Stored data
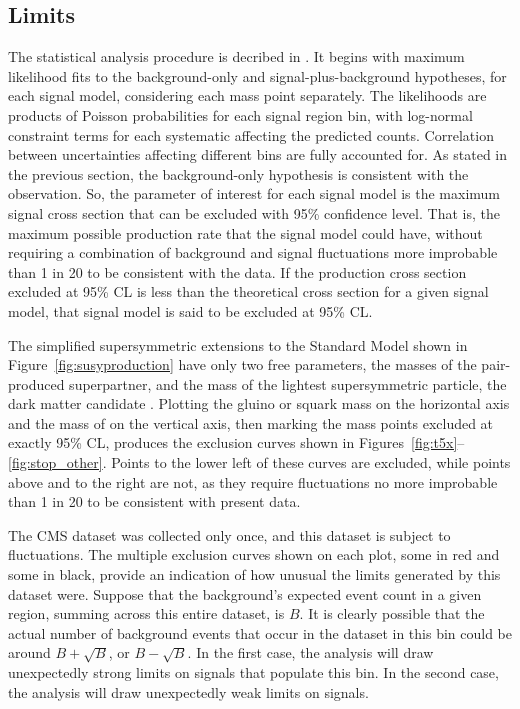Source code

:   \subsection{Limits} \label{sec:MT2limits}

  The \CL statistical analysis procedure is decribed in \cite{CLS_method}.
  It begins with maximum likelihood fits to the background-only and signal-plus-background hypotheses, for each signal model, considering each mass point separately. 
  The likelihoods are products of Poisson probabilities for each signal region bin, with log-normal constraint terms for each systematic affecting the predicted counts.
  Correlation between uncertainties affecting different bins are fully accounted for.
  As stated in the previous section, the background-only hypothesis is consistent with the observation.
  So, the parameter of interest for each signal model is the maximum signal cross section that can be excluded with 95\% confidence level.
  That is, the maximum possible production rate that the signal model could have, without requiring a combination of background and signal fluctuations more improbable than 1 in 20 to be consistent with the data.
  If the production cross section excluded at 95\% CL is less than the theoretical cross section for a given signal model, that signal model is said to be excluded at 95\% CL.

  The simplified supersymmetric extensions to the Standard Model shown in Figure~\ref{fig:susyproduction} have only two free parameters, the masses of the pair-produced superpartner, and the mass of the lightest supersymmetric particle, the dark matter candidate \lsp.
  Plotting the gluino or squark mass on the horizontal axis and the mass of \lsp on the vertical axis, then marking the mass points excluded at exactly 95\% CL, produces the exclusion curves shown in Figures~\ref{fig:t5x}--\ref{fig:stop_other}.
  Points to the lower left of these curves are excluded, while points above and to the right are not, as they require fluctuations no more improbable than 1 in 20 to be consistent with present data.

  The CMS dataset was collected only once, and this dataset is subject to fluctuations.
  The multiple exclusion curves shown on each plot, some in red and some in black, provide an indication of how unusual the limits generated by this dataset were.
  Suppose that the background's expected event count in a given region, summing across this entire dataset, is $B$.
  It is clearly possible that the actual number of background events that occur in the dataset in this bin could be around $B+\sqrt{B}$, or $B-\sqrt{B}$.
  In the first case, the analysis will draw unexpectedly strong limits on signals that populate this bin.
  In the second case, the analysis will draw unexpectedly weak limits on signals.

== Task to carry out ==
Write down, word for word, the lines above from the one containing "That is, the" through the one containing "If the production", both ends included.

== Output of the task ==
  That is, the maximum possible production rate that the signal model could have, without requiring a combination of background and signal fluctuations more improbable than 1 in 20 to be consistent with the data.
  If the production cross section excluded at 95\% CL is less than the theoretical cross section for a given signal model, that signal model is said to be excluded at 95\% CL.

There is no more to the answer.